(Extracted data entries)
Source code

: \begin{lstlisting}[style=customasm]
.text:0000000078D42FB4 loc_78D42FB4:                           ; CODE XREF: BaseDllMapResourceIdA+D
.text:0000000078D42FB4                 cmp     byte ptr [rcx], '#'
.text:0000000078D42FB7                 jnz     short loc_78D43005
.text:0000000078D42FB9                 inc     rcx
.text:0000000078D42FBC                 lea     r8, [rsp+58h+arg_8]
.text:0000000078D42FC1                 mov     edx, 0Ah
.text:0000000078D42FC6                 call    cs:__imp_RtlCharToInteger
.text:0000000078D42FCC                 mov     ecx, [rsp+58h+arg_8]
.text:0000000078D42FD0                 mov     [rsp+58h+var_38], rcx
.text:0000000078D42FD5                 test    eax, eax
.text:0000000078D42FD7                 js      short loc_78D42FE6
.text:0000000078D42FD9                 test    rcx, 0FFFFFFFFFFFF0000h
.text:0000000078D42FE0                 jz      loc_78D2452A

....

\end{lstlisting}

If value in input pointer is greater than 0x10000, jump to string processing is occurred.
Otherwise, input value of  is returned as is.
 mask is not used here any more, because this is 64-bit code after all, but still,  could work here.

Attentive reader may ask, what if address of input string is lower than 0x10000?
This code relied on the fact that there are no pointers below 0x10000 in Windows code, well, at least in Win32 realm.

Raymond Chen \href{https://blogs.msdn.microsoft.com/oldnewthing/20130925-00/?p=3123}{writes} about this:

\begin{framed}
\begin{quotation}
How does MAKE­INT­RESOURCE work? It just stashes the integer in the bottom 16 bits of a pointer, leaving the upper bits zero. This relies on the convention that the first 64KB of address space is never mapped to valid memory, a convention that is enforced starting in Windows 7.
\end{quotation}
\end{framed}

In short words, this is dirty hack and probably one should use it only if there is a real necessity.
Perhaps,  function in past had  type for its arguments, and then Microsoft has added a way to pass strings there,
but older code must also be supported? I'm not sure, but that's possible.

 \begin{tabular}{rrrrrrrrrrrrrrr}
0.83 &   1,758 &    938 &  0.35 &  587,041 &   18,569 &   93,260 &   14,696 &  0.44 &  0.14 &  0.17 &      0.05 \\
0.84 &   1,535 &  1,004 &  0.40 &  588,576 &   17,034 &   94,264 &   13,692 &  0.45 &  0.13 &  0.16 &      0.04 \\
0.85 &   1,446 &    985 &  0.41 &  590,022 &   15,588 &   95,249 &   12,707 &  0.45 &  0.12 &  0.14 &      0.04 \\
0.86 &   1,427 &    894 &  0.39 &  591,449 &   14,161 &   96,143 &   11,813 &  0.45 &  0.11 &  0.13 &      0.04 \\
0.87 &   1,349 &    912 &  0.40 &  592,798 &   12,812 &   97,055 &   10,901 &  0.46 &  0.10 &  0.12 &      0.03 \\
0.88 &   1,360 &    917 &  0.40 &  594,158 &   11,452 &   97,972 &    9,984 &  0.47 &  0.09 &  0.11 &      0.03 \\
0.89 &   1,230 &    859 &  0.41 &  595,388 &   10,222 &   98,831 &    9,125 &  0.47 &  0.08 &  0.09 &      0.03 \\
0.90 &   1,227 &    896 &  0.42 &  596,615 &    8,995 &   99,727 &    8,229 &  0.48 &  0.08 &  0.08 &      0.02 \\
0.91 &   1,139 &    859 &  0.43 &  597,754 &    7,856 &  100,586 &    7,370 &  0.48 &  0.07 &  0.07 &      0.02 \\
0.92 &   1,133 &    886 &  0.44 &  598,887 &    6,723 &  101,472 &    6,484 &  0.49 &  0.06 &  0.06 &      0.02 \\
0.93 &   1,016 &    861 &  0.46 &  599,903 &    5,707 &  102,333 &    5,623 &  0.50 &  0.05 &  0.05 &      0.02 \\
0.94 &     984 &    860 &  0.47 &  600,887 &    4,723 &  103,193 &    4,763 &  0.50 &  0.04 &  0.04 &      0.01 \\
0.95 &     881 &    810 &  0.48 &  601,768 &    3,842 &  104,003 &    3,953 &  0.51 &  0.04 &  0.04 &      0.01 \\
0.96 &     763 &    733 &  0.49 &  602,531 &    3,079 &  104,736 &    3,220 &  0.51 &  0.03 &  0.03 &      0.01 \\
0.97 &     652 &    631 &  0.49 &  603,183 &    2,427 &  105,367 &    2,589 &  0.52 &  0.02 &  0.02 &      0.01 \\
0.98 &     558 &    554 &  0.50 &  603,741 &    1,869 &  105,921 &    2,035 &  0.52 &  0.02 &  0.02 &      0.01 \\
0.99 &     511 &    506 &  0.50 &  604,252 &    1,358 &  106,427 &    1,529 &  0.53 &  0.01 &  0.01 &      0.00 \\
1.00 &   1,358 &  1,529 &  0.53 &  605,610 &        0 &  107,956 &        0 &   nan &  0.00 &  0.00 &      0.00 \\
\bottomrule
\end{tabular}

EXERCISE REQUIREMENTS. Look through the entries and find each line that has the string "than". Copy those lines.

ANSWER TO THIS TASK.
If value in input pointer is greater than 0x10000, jump to string processing is occurred.
Attentive reader may ask, what if address of input string is lower than 0x10000?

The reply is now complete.